***** EXERCISE INPUTS *****
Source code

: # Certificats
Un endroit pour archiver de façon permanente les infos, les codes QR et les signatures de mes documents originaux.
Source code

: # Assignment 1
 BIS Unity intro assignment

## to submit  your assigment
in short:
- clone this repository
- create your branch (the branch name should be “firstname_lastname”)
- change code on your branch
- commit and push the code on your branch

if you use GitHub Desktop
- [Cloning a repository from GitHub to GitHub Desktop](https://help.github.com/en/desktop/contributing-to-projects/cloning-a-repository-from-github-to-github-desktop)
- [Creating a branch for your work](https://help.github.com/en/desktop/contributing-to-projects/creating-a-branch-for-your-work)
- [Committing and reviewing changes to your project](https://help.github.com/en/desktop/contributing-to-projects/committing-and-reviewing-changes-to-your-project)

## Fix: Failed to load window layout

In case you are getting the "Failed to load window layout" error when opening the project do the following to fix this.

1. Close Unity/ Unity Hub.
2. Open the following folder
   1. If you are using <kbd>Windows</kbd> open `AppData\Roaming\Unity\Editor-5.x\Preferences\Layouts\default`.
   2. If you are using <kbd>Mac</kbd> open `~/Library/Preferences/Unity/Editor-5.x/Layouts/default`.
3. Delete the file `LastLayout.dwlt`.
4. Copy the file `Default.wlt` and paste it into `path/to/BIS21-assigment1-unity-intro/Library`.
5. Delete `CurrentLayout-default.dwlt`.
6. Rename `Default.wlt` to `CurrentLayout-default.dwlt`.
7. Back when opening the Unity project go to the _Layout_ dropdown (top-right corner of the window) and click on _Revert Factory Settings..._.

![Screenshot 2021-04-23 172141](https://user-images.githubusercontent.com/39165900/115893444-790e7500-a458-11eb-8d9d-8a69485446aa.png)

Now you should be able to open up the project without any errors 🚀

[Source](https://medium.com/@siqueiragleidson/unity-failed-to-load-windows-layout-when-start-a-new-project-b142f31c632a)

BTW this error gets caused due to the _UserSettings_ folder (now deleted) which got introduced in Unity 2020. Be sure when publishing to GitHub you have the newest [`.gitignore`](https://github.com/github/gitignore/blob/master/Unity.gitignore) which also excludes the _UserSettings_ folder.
*****
***** EXERCISE INPUTS *****
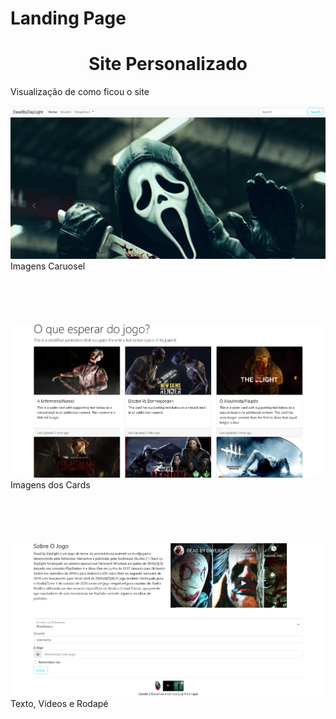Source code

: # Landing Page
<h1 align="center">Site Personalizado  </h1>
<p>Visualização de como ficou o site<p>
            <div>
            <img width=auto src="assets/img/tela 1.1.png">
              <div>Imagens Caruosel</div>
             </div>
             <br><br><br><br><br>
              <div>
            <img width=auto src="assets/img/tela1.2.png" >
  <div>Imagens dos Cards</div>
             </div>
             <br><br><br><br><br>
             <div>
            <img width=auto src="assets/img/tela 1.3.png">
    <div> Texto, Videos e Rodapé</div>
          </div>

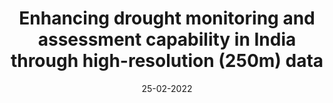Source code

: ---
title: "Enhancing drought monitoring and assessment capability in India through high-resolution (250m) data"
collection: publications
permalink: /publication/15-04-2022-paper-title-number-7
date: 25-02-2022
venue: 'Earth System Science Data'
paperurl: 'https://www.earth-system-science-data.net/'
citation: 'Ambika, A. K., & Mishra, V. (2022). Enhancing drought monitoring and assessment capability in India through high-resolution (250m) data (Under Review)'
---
*****
### TASK DETAILS
Using the data above, print exactly the lines from the line that contains "- create your" through the line that contains "2. Open the following folder", with both included.

### RESULT FOR THIS EXERCISE
- create your branch (the branch name should be “firstname_lastname”)
- change code on your branch
- commit and push the code on your branch

if you use GitHub Desktop
- [Cloning a repository from GitHub to GitHub Desktop](https://help.github.com/en/desktop/contributing-to-projects/cloning-a-repository-from-github-to-github-desktop)
- [Creating a branch for your work](https://help.github.com/en/desktop/contributing-to-projects/creating-a-branch-for-your-work)
- [Committing and reviewing changes to your project](https://help.github.com/en/desktop/contributing-to-projects/committing-and-reviewing-changes-to-your-project)

## Fix: Failed to load window layout

In case you are getting the "Failed to load window layout" error when opening the project do the following to fix this.

1. Close Unity/ Unity Hub.
2. Open the following folder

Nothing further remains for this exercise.